December 8, 2020 at 12:00 am
Comments posted to this topic are about the item Boost performance of your SQL Server tables with a TURBO button
December 8, 2020 at 11:02 am
Yes it's a valid / good idea BUT ... if anyone dev or other has written a select * then adding the column will break the query.
[font="Comic Sans MS"]The GrumpyOldDBA[/font]
www.grumpyolddba.co.uk
http://sqlblogcasts.com/blogs/grumpyolddba/
December 8, 2020 at 12:23 pm
I think for a first pass, just identifying your HEAP tables is enough - in most working environments, you will probably want to build the clustered index on existing columns. This is a great tool for preparing you to do that!
December 8, 2020 at 12:43 pm
If you never query the tables by the ID column you are adding to use in the clustered index, how does it help queries?
If I have a heap table with a [Name] column and do queries like WHERE [Name] = 'Smith' and then add the clustered index on a new ID INT IDENTITY(1,1), the query using the [Name] column is still going to do a table scan, isn't it?
December 8, 2020 at 12:57 pm
It does not help you in any way to add an identity column to your heaps, it will just add a useless information / memory + disk space (beside the fact, that almost every table in the wild will already have some sort of id column).
Contrary what you say at the end of your post, it will NOT add automatical a clustered index. And even if it would, it would be useless, since not a single one of your existing queries would use this additional column, so it will still to have to do a whole table scan.
It makes much more sense to
PS: you didn't even add the schema name to your query / create script nor did you QUOTENAME() the table name (so it will struggle, if you run over an unusal name with e.g. a space or hyphen in it).
I don't want to be rude and I appreciate your will to help the community, but this article will do more harm than it could do good for people with to less knowledge to find the many weak points in it.
if anyone dev or other has written a select * then adding the column will break the query.

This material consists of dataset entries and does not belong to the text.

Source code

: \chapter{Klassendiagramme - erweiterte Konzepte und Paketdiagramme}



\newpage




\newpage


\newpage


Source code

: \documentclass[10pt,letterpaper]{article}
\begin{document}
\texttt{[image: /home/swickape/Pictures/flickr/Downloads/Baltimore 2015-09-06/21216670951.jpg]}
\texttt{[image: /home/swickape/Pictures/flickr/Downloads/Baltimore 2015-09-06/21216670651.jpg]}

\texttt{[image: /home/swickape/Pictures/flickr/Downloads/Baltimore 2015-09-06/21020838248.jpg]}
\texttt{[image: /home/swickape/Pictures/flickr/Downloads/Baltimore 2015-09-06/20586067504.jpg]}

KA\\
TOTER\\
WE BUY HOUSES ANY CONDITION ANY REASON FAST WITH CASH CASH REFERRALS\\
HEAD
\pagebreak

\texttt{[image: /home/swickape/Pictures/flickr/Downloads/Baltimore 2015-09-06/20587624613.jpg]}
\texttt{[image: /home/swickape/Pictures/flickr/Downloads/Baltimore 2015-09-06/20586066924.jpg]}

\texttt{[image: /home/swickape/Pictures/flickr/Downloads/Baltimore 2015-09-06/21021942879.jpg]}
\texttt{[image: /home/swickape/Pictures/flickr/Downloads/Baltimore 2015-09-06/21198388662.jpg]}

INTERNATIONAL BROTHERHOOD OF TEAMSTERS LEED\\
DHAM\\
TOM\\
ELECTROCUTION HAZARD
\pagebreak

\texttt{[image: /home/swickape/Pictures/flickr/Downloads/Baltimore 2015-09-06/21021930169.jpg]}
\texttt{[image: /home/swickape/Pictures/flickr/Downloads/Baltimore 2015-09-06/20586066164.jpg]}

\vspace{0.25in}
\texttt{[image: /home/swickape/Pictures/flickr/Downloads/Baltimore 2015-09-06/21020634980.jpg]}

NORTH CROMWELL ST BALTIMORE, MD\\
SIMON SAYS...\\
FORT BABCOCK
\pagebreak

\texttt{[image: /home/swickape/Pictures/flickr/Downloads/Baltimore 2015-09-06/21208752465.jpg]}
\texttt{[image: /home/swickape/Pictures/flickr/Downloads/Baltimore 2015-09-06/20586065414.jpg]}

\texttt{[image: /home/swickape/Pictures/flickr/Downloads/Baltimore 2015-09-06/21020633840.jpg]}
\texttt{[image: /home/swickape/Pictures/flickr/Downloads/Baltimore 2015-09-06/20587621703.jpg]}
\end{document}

In this case it is the developers fault and he deserves the trouble that it causes :-). The only case where you are allowed to use a SELECT * is, when you have an subquery and wants all of its (unchanged) columns in the same order in the outer query. But even in this case it has to be a SELECT sub.*
God is real, unless declared integer.
December 8, 2020 at 1:24 pm
Regarding to your script:
So your final script should look more as those (but I still do NOT support the whole idea / concept, I just want to show, how I would make the script (hopefully) a bit better):
SELECT OBJECT_SCHEMA_NAME(inds.object_id) AS schema_name
, OBJECT_NAME(inds.object_id) AS table_name
, pars.row_count
, calc.latest_access
, stas.user_lookups + stas.user_scans + stas.user_seeks + stas.user_updates AS total_access
, 'ALTER TABLE ' + OBJECT_SCHEMA_NAME(inds.object_id) + '.' + OBJECT_NAME(inds.object_id)

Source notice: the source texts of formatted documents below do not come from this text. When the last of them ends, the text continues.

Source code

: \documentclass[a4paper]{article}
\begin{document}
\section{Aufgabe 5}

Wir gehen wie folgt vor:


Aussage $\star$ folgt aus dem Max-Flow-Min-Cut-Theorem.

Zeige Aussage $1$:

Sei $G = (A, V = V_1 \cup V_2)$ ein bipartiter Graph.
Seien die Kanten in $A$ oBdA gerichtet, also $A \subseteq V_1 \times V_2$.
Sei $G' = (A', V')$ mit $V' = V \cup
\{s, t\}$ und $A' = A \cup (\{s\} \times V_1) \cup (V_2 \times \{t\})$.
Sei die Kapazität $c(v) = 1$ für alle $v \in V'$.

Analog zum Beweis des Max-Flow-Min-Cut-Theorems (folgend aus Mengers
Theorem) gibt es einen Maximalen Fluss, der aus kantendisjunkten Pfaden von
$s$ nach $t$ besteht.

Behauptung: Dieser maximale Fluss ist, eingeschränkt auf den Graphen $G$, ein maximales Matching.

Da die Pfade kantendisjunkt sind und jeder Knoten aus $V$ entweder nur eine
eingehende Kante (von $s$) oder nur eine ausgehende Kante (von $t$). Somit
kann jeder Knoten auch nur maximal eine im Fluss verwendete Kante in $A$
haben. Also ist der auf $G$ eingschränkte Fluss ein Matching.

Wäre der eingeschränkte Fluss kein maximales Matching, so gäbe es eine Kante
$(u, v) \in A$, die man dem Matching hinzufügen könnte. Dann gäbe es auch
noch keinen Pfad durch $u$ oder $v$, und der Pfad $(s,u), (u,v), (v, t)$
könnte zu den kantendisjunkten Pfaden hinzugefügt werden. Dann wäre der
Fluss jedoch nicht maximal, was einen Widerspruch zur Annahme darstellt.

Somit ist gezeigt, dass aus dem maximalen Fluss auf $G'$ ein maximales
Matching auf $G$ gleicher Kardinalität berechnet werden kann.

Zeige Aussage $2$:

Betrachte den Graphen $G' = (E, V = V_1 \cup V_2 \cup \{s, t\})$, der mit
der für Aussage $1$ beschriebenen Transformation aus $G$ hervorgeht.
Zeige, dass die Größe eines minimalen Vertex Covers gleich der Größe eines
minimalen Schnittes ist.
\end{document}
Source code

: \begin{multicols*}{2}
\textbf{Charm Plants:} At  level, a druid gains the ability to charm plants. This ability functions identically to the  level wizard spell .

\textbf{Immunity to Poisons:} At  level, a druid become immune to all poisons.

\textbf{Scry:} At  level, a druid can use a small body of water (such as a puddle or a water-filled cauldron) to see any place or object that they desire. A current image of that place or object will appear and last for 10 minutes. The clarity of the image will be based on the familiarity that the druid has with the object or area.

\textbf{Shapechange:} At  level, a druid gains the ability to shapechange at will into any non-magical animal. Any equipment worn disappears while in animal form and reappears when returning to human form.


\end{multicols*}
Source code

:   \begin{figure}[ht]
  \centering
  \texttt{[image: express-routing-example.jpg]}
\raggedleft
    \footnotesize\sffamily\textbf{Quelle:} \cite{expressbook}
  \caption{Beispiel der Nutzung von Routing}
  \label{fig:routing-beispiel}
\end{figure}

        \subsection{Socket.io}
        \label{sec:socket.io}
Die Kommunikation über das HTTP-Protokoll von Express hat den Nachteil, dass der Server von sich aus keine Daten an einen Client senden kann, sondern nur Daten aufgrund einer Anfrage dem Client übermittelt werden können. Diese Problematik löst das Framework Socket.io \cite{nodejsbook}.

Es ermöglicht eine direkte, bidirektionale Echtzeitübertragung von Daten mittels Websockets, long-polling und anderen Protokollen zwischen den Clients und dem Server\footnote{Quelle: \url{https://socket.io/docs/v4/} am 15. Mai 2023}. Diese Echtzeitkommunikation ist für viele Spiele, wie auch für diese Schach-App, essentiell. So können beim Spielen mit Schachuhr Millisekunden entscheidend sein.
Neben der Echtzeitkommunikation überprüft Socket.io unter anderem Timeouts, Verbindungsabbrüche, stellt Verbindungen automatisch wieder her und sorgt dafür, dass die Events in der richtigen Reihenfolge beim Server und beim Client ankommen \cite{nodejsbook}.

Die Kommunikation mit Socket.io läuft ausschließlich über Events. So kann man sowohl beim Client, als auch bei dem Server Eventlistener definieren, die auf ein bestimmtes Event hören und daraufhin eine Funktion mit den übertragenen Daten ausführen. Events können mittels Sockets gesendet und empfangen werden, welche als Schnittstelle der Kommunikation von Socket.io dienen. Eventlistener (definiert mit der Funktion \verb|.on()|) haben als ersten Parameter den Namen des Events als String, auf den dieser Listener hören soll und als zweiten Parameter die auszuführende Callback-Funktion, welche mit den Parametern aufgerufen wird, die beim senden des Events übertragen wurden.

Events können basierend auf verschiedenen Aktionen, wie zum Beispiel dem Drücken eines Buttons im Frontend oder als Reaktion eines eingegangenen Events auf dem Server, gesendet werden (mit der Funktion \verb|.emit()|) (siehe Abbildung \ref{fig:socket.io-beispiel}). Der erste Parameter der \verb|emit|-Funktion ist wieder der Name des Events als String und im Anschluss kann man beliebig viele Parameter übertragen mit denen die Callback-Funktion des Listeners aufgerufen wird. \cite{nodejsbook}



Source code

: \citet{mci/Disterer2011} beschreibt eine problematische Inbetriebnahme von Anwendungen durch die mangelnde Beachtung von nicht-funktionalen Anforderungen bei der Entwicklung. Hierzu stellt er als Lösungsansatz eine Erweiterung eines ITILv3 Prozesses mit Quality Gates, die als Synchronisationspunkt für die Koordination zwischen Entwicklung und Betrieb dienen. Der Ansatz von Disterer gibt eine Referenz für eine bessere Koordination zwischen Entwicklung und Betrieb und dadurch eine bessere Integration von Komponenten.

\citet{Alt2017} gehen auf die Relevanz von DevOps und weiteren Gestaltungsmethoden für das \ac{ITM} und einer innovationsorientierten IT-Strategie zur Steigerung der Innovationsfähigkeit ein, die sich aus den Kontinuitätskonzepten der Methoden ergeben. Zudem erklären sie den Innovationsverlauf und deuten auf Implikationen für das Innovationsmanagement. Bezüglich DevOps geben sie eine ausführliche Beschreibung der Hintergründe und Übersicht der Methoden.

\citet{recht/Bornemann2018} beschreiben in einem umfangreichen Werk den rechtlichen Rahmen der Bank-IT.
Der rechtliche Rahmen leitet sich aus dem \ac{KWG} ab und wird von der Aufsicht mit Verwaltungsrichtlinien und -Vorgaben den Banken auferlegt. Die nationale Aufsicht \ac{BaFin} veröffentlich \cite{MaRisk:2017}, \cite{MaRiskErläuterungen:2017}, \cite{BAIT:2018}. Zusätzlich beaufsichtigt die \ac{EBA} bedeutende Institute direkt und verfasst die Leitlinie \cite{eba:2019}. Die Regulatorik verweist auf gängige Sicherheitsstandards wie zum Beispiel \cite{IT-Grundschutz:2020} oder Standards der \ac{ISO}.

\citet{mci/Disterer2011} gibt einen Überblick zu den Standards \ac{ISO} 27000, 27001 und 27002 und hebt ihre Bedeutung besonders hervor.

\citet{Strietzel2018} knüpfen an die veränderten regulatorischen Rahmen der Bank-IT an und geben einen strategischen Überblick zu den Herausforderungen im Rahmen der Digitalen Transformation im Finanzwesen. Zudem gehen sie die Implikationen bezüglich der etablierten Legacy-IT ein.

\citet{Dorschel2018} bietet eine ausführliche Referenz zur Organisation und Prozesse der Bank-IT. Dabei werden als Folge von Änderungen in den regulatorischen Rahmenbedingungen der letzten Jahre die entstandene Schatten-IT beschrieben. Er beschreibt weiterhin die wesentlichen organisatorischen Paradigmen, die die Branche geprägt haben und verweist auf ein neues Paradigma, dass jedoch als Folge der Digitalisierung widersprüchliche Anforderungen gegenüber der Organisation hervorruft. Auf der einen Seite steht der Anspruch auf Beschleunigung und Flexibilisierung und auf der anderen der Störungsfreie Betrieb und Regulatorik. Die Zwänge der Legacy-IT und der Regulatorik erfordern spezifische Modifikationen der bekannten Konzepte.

+ ' ADD ID INT NOT NULL IDENTITY (1,1) ' AS addid_script
FROM sys.indexes AS inds
INNER JOIN sys.dm_db_partition_stats AS pars
ON pars.object_id = inds.object_id
AND pars.index_id = inds.index_id
AND pars.row_count > 100
INNER JOIN sys.dm_db_index_usage_stats AS stas
ON stas.object_id = inds.object_id
AND stas.index_id = inds.index_id
CROSS APPLY
(SELECT MAX(t.date) AS latest_access
FROM (VALUES (stas.last_user_update), (stas.last_user_lookup), (stas.last_user_seek), (stas.last_user_scan)
) AS t (date)
) AS calc
WHERE inds.index_id = 0 -- heaps will have always id 0 -- indstype_desc = 'heap'
ORDER BY pars.row_count DESC
, schema_name
, table_name;
God is real, unless declared integer.
December 8, 2020 at 1:30 pm
If you never query the tables by the ID column you are adding to use in the clustered index, how does it help queries?
If I have a heap table with a [Name] column and do queries like WHERE [Name] = 'Smith' and then add the clustered index on a new ID INT IDENTITY(1,1), the query using the [Name] column is still going to do a table scan, isn't it?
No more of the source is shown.